Desktop exercises are instrumental in getting staff and others involved in business continuity, especially if they’re – dare I say it – interesting and fun for those taking part. To help in making your exercises successful, here are 19 top tips, listed in no particular order:

1. Plan your timeline backwards
If you know when your exercise is going to happen, start with the date of the proposed rehearsal, and slot in everything you need to do, working in reverse chronological order. It’s easier to schedule everything this way.

2. Remember your aims at all times
Define the aims of the exercise before you start. Is it to test a particular plan, raise general awareness, encourage engagement, or even to get the boss involved? Many exercises have a number of aims. Define the most important at the outset, so you can keep checking that what you’re doing is going to meet them.

3. Don’t insist there’s a plan to test
Think you need a plan before you can hold an exercise? I disagree. Sometimes a good way to start the process is to hold an exercise, especially if you’re trying to get engagement from a wider audience. This comes back to thinking about your aims – what are you trying to get done?

4. Choose the right creator
If you’re starting from scratch, this can be tricky. Ideally you’re looking for someone who’s very logical but also creative. The logic ensures the aims are met and the plan is considered during the creation phase. The best exercises are built with a creative bent, to help make them interesting and fun for the participants. This is more important than them understanding your business, if they know the right questions to ask.

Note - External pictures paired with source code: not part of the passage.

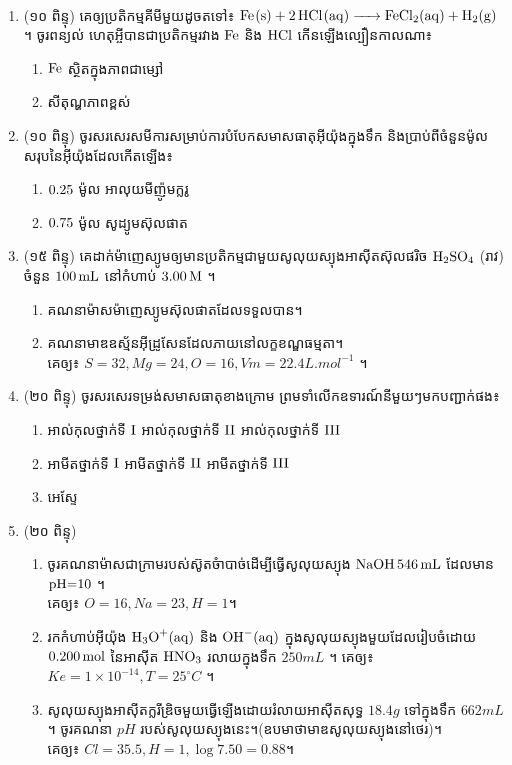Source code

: \documentclass{officialexam}
\begin{document}
{\maketitle}\\
	\begin{enumerate}[I]
		\item {\color{khtug}(១០ ពិន្ទុ)} គេឲ្យប្រតិកម្មគីមីមួយដូចតទៅ៖ $\ce{Fe(s) + 2HCl(aq) -> FeCl2(aq) + H2(g)}$។ ចូរពន្យល់ ហេតុអ្ចីបានជាប្រតិកម្មរវាង $\ce{Fe}$ និង $\ce{HCl}$ កើនឡើងល្បឿនកាលណា៖
		\begin{enumerate}[k,2]
			\item $\ce{Fe}$ ស្ថិតក្នុងភាពជាម្សៅ
			\item សីតុណ្ហភាពខ្ពស់
		\end{enumerate}
		\item {\color{khtug}(១០ ពិន្ទុ)} ចូរសរសេរសមីការសម្រាប់ការបំបែកសមាសធាតុអុីយ៉ុងក្នុងទឹក និងប្រាប់ពីចំនួនម៉ូលសរុបនៃអុីយ៉ុងដែលកើតឡើង៖ 
		\begin{enumerate}[k,2]
			\item $\ce{0.25}$ ម៉ូល អាលុយមីញ៉ូមក្លរូ
			\item $\ce{0.75}$ ម៉ូល សូដ្យូមស៊ុលផាត
		\end{enumerate}
		\item {\color{khtug}(១៥ ពិន្ទុ)} គេដាក់ម៉ាញេស្យូមឲ្យមានប្រតិ​កម្មជាមួយសូលុយស្យុងអាសុីតស៊ុលផរិច $\ce{H2SO4}$ (រាវ) ចំនួន $\ce{100mL}$ នៅកំហាប់ $\ce{3.00M}$ ។
		\begin{enumerate}[k]
			\item គណនាម៉ាសម៉ាញេស្យូមស៊ុលផាតដែលទទួលបាន។
			\item គណនាមាឌឧស្ម័នអុីដ្រូសែនដែលភាយនៅលក្ខខណ្ឌធម្មតា។\\
			គេឲ្យ៖ $S=32,Mg=24,O=16, Vm=22.4L.mol^{-1}$ ។
		\end{enumerate}
		\item {\color{khtug}(២០ ពិន្ទុ)} ចូរសរសេរទម្រង់សមាសធាតុខាងក្រោម ព្រមទាំលើកឧទារណ៍នីមួយៗមកបញ្ជាក់ផង៖
		\begin{enumerate}[k]
			\item អាល់កុលថ្នាក់ទី $\ce{I}$ អាល់កុលថ្នាក់ទី $\ce{II}$ អាល់កុលថ្នាក់ទី $\ce{III}$ 
			\item អាមីតថ្នាក់ទី $\ce{I}$ អាមីតថ្នាក់ទី $\ce{II}$ អាមីតថ្នាក់ទី $\ce{III}$
			\item អេស្ទែ
		\end{enumerate}
		\item  {\color{khtug}(២០ ពិន្ទុ)} \begin{enumerate}[k]
			\item ចូរគណនាម៉ាសជាក្រាមរបស់ស៊ូតចំាបាច់ដើម្បីធ្វើសូលុយស្យុង $\ce{NaOH 546mL}$ ដែលមាន $\ce{pH=10}$ ។\\គេឲ្យ៖ $O=16, Na=23, H=1$។
			\item រកកំហាប់អុីយ៉ុង $\ce{H3O^{+}(aq)}$ និង $\ce{OH^{-}(aq)}$ ក្នុងសូលុយស្យុងមួយដែលរៀបចំដោយ $\ce{0.200mol}$ នៃអាសុីត $\ce{HNO3}$ រលាយក្នុងទឹក $250mL$ ។ គេឲ្យ៖ $Ke=1\times10^{-14}, T=25^\circ C$ ។
			\item សូលុយស្យុងអាសុីតក្លរីឌ្រិចមួយធ្វើឡើងដោយរំលាយអាសុីតសុទ្ធ $18.4g$ ទៅក្នុងទឹក $662mL$ ។ ចូរគណនា $pH$ របស់សូលុយស្យុងនេះ។(ឧបមាថាមាឌសូលុយស្យុងនៅថេរ)។\\
			គេឲ្យ៖ $Cl=35.5, H=1, \log7.50=0.88$។
		\end{enumerate}
	\end{enumerate}
\end{document}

5. Choose the right facilitator
We’ve all been subjected to boring learning sessions, and a learning session is essentially what a business continuity exercise is. Remember your worst teacher at school? Or that conference seminar that went on for so long that you had to play hangman with your colleague? A business continuity exercise by that person may mean your staff write off business continuity as the most boring thing ever, and that won’t help you get the job done.

Pick a good facilitator: someone who is happy to speak to a crowd, facilitate discussions, and who can control a room of people of different seniorities who will have opinions to air. It’s important to choose someone credible, cheerful, open to listening as well as speaking, and who can keep business continuity exercises to time. It’s also useful to make sure that if your facilitator doesn’t work for your company there’s someone who does who can help with any questions that come up during the exercise that the facilitator may not be able to answer.

6. Milk it!
If you have an exercise in the diary, it’s time to use that fact to your advantage! Invite delegates several weeks before the exercise, and ask them to bring an up-to-date copy of the business continuity plan with them. This maximizes the opportunity for them to review and update the plan before the exercise. At the very least, they will glance through it to remember what it says. (But consider having copies on standby for those who don’t bring their's with them!)

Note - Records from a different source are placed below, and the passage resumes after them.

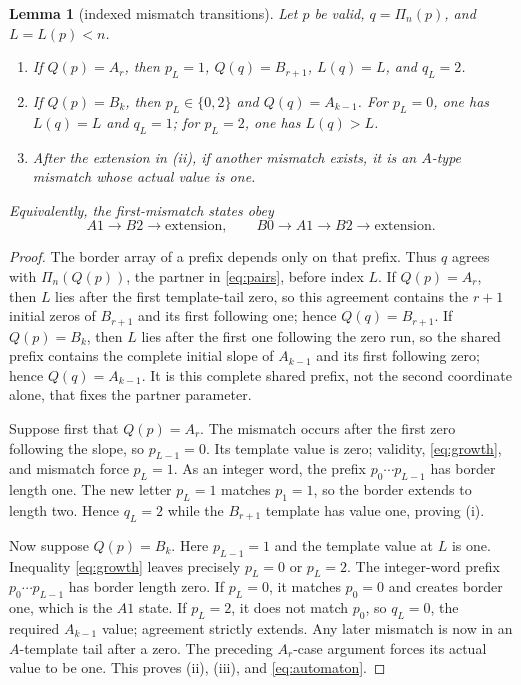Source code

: \documentclass[10pt,a4paper]{amsart}
\newtheorem{lemma}[theorem]{Lemma}
\theoremstyle{definition}
\theoremstyle{remark}
\begin{document}
\begin{lemma}[indexed mismatch transitions]\label{lem:mismatch}
Let $p$ be valid, $q=\Pi_n(p)$, and $L=L(p)<n$.
\begin{enumerate}[label=(\roman*)]
\item If $Q(p)=A_r$, then $p_L=1$, $Q(q)=B_{r+1}$,
      $L(q)=L$, and $q_L=2$.
\item If $Q(p)=B_k$, then $p_L\in\{0,2\}$ and $Q(q)=A_{k-1}$.
      For $p_L=0$, one has $L(q)=L$ and $q_L=1$; for $p_L=2$,
      one has $L(q)>L$.
\item After the extension in (ii), if another mismatch exists, it is an
      $A$-type mismatch whose actual value is one.
\end{enumerate}
Equivalently, the first-mismatch states obey
\begin{equation}
 A1\longrightarrow B2\longrightarrow\text{extension},\qquad
 B0\longrightarrow A1\longrightarrow B2\longrightarrow\text{extension}.
                                                               \label{eq:automaton}
\end{equation}
\end{lemma}

\begin{proof}
The border array of a prefix depends only on that prefix.  Thus $q$ agrees
with $\Pi_n(Q(p))$, the partner in \eqref{eq:pairs}, before index $L$.
If $Q(p)=A_r$, then $L$ lies after the first template-tail zero, so this
agreement contains the $r+1$ initial zeros of $B_{r+1}$ and its first
following one; hence $Q(q)=B_{r+1}$.  If $Q(p)=B_k$, then $L$ lies after the
first one following the zero run, so the shared prefix contains the complete
initial slope of $A_{k-1}$ and its first following zero; hence
$Q(q)=A_{k-1}$.  It is this complete shared prefix, not the second coordinate
alone, that fixes the partner parameter.

Suppose first that $Q(p)=A_r$.  The mismatch occurs after the first zero
following the slope, so $p_{L-1}=0$.  Its template value is zero; validity,
\eqref{eq:growth}, and mismatch force $p_L=1$.  As an integer word, the
prefix $p_0\cdots p_{L-1}$ has border length one.  The new letter $p_L=1$
matches $p_1=1$, so the border extends to length two.  Hence $q_L=2$ while
the $B_{r+1}$ template has value one, proving (i).

Now suppose $Q(p)=B_k$.  Here $p_{L-1}=1$ and the template value at $L$ is
one.  Inequality \eqref{eq:growth} leaves precisely $p_L=0$ or $p_L=2$.
The integer-word prefix $p_0\cdots p_{L-1}$ has border length zero.  If
$p_L=0$, it matches $p_0=0$ and creates border one, which is the $A1$ state.
If $p_L=2$, it does not match $p_0$, so $q_L=0$, the required $A_{k-1}$
value; agreement strictly extends.  Any later mismatch is now in an
$A$-template tail after a zero.  The preceding $A_r$-case argument forces its
actual value to be one.  This proves (ii), (iii), and \eqref{eq:automaton}.
\end{proof}
\end{document}
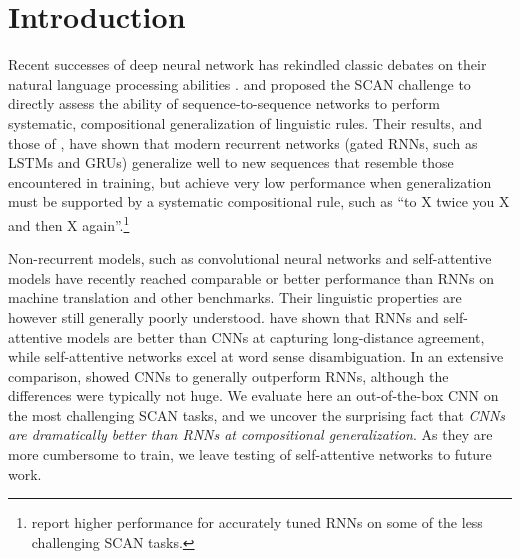 \section{Introduction}
\label{sec:intro}

Recent successes of deep neural network has rekindled classic
debates on their natural language processing abilities
\cite[e.g.,][]{Kirov:Cotterell:2018,McCoy:etal:2018,Pater:2018}. \citet{Lake:Baroni:2017}
and \citet{Loula:etal:2018} proposed the SCAN challenge to
directly assess the ability of sequence-to-sequence networks to
perform systematic, compositional generalization of linguistic
rules. Their results, and those of \citet{Bastings:etal:2018}, have
shown that modern recurrent networks (gated RNNs, such as LSTMs and GRUs) generalize well
to new sequences that resemble those encountered in training,
but achieve very low performance when generalization must be
supported by a systematic compositional rule, such as ``to X twice
you X and then X again''.\footnote{\citet{Bastings:etal:2018}
  report higher performance for accurately tuned RNNs on
  some of the less challenging SCAN tasks.}

Non-recurrent models, such as convolutional neural networks
\cite[CNNs,][]{kalchbrenner:etal:2016, gehring:etal:2016,
  gehring:etal:2017} and self-attentive models
\cite{vaswani:etal:2017, chen:etal:2018} have recently reached
comparable or better performance than RNNs on machine translation and
other benchmarks. Their linguistic properties are however still
generally poorly understood.  have shown that
RNNs and self-attentive models are better than CNNs at capturing
long-distance agreement, while self-attentive networks excel at word
sense disambiguation. In an extensive comparison,
 showed CNNs to generally outperform RNNs,
although the differences were typically not huge. We evaluate here an out-of-the-box CNN on the most
challenging SCAN tasks, and we uncover the surprising fact that
\emph{CNNs are dramatically better than RNNs at compositional
  generalization}. As they are more cumbersome to train, we leave
testing of self-attentive networks to future work.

During the exercise, spot the friendly and engaged people and encourage them as allies. Remember people are far more likely to stay engaged with business continuity when they think it’s important, interesting, and they like the people leading it. Make that happen.

After the exercise, thank those who came and those who helped, and make sure you follow up on anything you’ve offered to do during the exercise (such as find out a particular piece of information). It’s never wrong to offer a genuine thank you, and people are more likely to help/participate again if you do. It’s always good to deliver on your own actions promptly. And don’t forget to circulate the action list (see Tip 18!)

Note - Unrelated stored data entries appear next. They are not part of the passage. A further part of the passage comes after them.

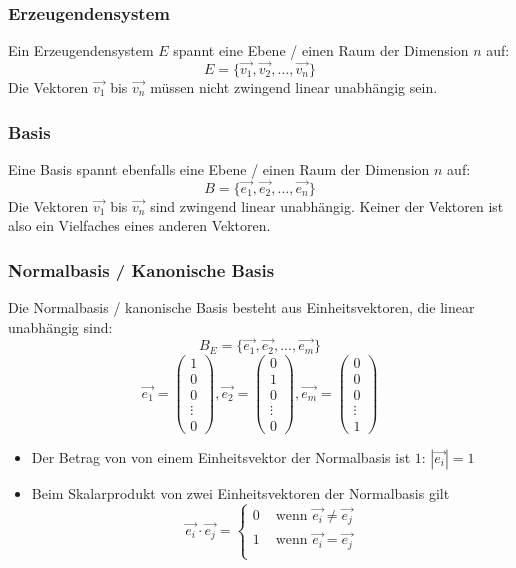 \subsubsection{Erzeugendensystem}
Ein Erzeugendensystem $E$ spannt eine Ebene / einen Raum der
Dimension $n$ auf:
\[ E = \{ \vec{v_1}, \vec{v_2}, ..., \vec{v_n}\} \]
Die Vektoren $\vec{v_1}$ bis $\vec{v_n}$ müssen nicht zwingend linear
unabhängig sein.

\subsubsection{Basis}
Eine Basis spannt ebenfalls eine Ebene / einen Raum der Dimension $n$
auf:
\[ B = \{ \vec{e_1}, \vec{e_2}, ..., \vec{e_n}\} \]
Die Vektoren $\vec{v_1}$ bis $\vec{v_n}$ sind zwingend linear
unabhängig. Keiner der Vektoren ist also ein Vielfaches eines anderen
Vektoren.

\subsubsection{Normalbasis / Kanonische Basis}
Die Normalbasis / kanonische Basis besteht aus Einheitsvektoren, die
linear unabhängig sind:
\[ B_E = \{ \vec{e_1}, \vec{e_2}, ..., \vec{e_m}\} \]
\[
  \vec{e_1} = \begin {pmatrix} 1 \\ 0 \\ 0 \\ \vdots \\ 0 \end {pmatrix}, 
  \vec{e_2} = \begin {pmatrix} 0 \\ 1 \\ 0 \\ \vdots \\ 0 \end {pmatrix}, 
  \vec{e_m} = \begin {pmatrix} 0 \\ 0 \\ 0 \\ \vdots \\ 1 \end {pmatrix}
\]
\begin{itemize}
  \item Der Betrag von von einem Einheitsvektor der Normalbasis ist $1$:
    $|\vec{e_i}| = 1$
  \item Beim Skalarprodukt von zwei Einheitsvektoren der Normalbasis
    gilt
    \[ \vec{e_i} \cdot \vec{e_j} = 
       \begin{cases}
         0 & \text{ wenn } \vec{e_i} \ne \vec{e_j} \\
         1 & \text{ wenn } \vec{e_i} = \vec{e_j} \\
       \end{cases}
    \]
\end{itemize}


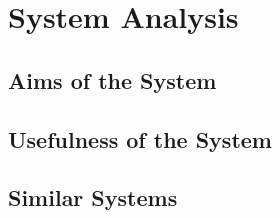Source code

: \documentclass[12pt]{article} %
\begin{document}

\tableofcontents %

\newpage %





\section{System Analysis} %

\subsection{Aims of the System}



\subsection{Usefulness of the System} %


\subsection{Similar Systems} %

\newpage
\end{document}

7. Make sure it doesn’t affect normal business
Have you heard the one about the exercise that affected normal business, so that customers believed something bad was really happening? How about the one where a director requested a lot of work to be done and forgot to mention that he was in an exercise and didn’t really need it to be done? Or the one that was reported as fact in the organization’s incident log the next day? We’ve heard all of these! Don’t let it happen.

  • Remind delegates at the start of the session that they need to pre-fix any interaction with anyone outside the room with the words, “I’m taking part in an exercise and what I’m going to tell you next isn’t real. I’d like to you tell me what would happen next if I asked you about the following. Are you ready?” If they get a positive answer they can go ahead, but they should make sure it’s understood what they’re saying isn’t real!
  • Pin up notices outside the exercise room saying “Business Continuity Exercise in Progress: anything you hear in this room between [times] probably isn’t real!” Not only does it make sure everyone know it’s not real, but you just advertised business continuity to anyone passing by.
  • Have a code word to end the exercise should anything REAL happen. Make sure delegates know what it is at the outset. Many companies follow the military example and use, “End Ex.”

8. Visuals, if possible, wherever possible
If you have a choice between a page of text and a picture, which would you choose? If you had a choice of a Powerpoint presentation that was mostly pictures (with an engaging presenter), would you prefer that to slides full of text and the presenter reading it? Most of us prefer pictures, and it’s true they speak a thousand words.

If you haven’t got a great stock of pictures and you can’t afford to buy stock from suppliers like istockphoto (it’s cheaper than you think, especially if you’re only using them internally) then try Microsoft Free Images and Googling for free clip art. And if you have a phone camera, start taking photographs of any sights you see that might be useful in future.

9. Don’t tell delegates the scenario before it starts
I don’t know why this comes as a surprise to many, but I rarely tell delegates the scenario they’re going to practice before the exercise actually starts. Knowing what’s coming up means they can prepare and that leaves you with less to learn from each other in the session. The element of not knowing forces us to consider a multitude of scenarios when we look at our plans, and also helps us appreciate the urgency of being able to use our plans under time pressure.

There are exceptions to this rule, of course. You may occasionally want to tell specific people so they are ready for particular things, or because you need to know how they will react to properly write your exercise. However, where possible, not telling often adds to the learning.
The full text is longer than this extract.